There are some very remarkable examples of the very highest class of motor coachwork to be seen in London just now at the height of the season.

I do not mean what are now super-luxurious bodies fitted with all manner of accessories, the sole claim of which to notice is the price which is charged for them, but the kind of body which is quite perfectly made of the very best material possible by the most highly skilled workmen, and which has been designed by a man who is above all an artist.

IT puzzles my American friends to see in the course of a morning's walk on Piccadilly, Bond Street, Regent Street and in Hyde Park, say fifty examples of the Rolls Royce, the Napier, the Lanchester, the Vauxhall, the Daimler, no two of which have similar bodies. That is how the Englishman likes his car. If there is one thing of which he has a greater horror than anything else, it is a suggestion that his car resembles that of his neighbour. To every Englishman his car must be characteristic of either itself or himself, and every keen driver of my acquaintance will in some way or another make his machine different from the next fellow's. I have known cases in which a car which has cost $1500, new, equipped with everything that mortal man can desire, has had another $500 spent on it for a new top, new lamps, special disc wheels, a new steering wheel, a new hood — generally of burnished aluminum—anything so long as Jones's car will look as little like Smith's as possible. It is no matter for surprise that the foreigner cannot understand us; I do not think we understand ourselves.

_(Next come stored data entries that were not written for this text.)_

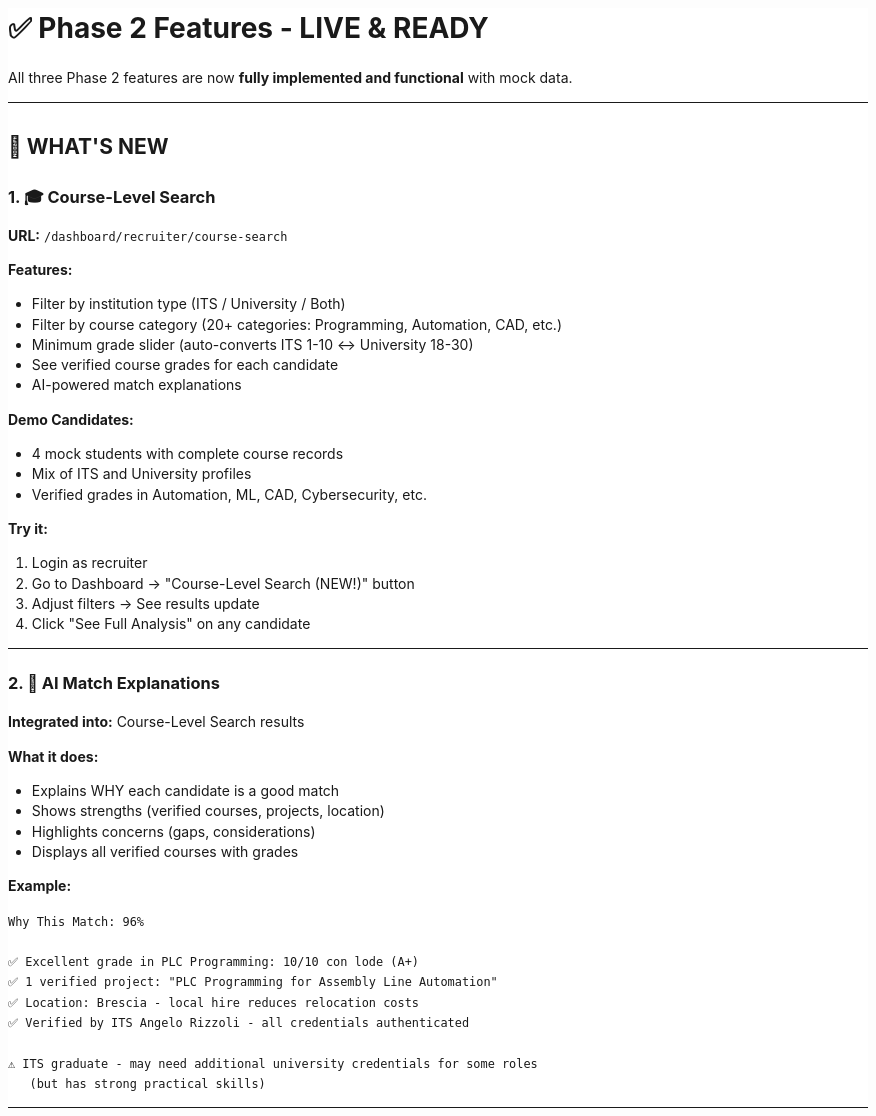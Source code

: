 # ✅ Phase 2 Features - LIVE & READY

All three Phase 2 features are now **fully implemented and functional** with mock data.

---

## 🎉 WHAT'S NEW

### 1. 🎓 Course-Level Search
**URL:** `/dashboard/recruiter/course-search`

**Features:**
- Filter by institution type (ITS / University / Both)
- Filter by course category (20+ categories: Programming, Automation, CAD, etc.)
- Minimum grade slider (auto-converts ITS 1-10 ↔ University 18-30)
- See verified course grades for each candidate
- AI-powered match explanations

**Demo Candidates:**
- 4 mock students with complete course records
- Mix of ITS and University profiles
- Verified grades in Automation, ML, CAD, Cybersecurity, etc.

**Try it:**
1. Login as recruiter
2. Go to Dashboard → "Course-Level Search (NEW!)" button
3. Adjust filters → See results update
4. Click "See Full Analysis" on any candidate

---

### 2. 🤖 AI Match Explanations
**Integrated into:** Course-Level Search results

**What it does:**
- Explains WHY each candidate is a good match
- Shows strengths (verified courses, projects, location)
- Highlights concerns (gaps, considerations)
- Displays all verified courses with grades

**Example:**
```
Why This Match: 96%

✅ Excellent grade in PLC Programming: 10/10 con lode (A+)
✅ 1 verified project: "PLC Programming for Assembly Line Automation"
✅ Location: Brescia - local hire reduces relocation costs
✅ Verified by ITS Angelo Rizzoli - all credentials authenticated

⚠️ ITS graduate - may need additional university credentials for some roles
   (but has strong practical skills)
```

---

The typical Frenchman, on the other hand, much more closely resembles the American in his indifference to outward appearance. Unless he has paid pretty heavily for his body, fitted to an expensive chassis, he does not seem to care so much whether his car is the exact duplicate of Dupont's or Duval's, but he makes a considerable amount of trouble if the mechanism of his car will not stand up to pretty furious driving over the wreck which is all that is left of French roads today, and he is pretty keen on having waterproof tops and on devices for keeping himself more or less free from dust. But you can paint his car and the cars of thousands of friends of his who use the same make, black or grey and make them all as like as one hen's egg to another and he won't even notice what you are doing. He takes great personal interest and pride in his car as a car, and in that way he resembles the Englishman, but that pride is taken solely in the mechanism and in the performance of the car— very seldom in its outward appearance.

ITALIAN AND GERMAN CARS

THE German's taste in coach-work on the other hand, seemed to me the last time I was in that country, to be remarkable for its crudity. While there is not that similarity between cars which you find in either France or the United States, the cars of Germany, at any rate those which are moderate in price, have one thing in common—their extreme hideousness. Anything uglier to English or American eyes than the average German touring car, can hardly be conceived. That famous car, the Mercedes, is now being tentatively sold in this country—at a very high price, be it remarked—but it is very seldom indeed that you see one of them fitted with an imported body.

Italy, too, is often a sinner in the aesthetic respect, although of course her transgressions do not begin to approach those of Germany. Italian custom built bodies are not attractive in any way as a rule, but they have the merit of being solidly built.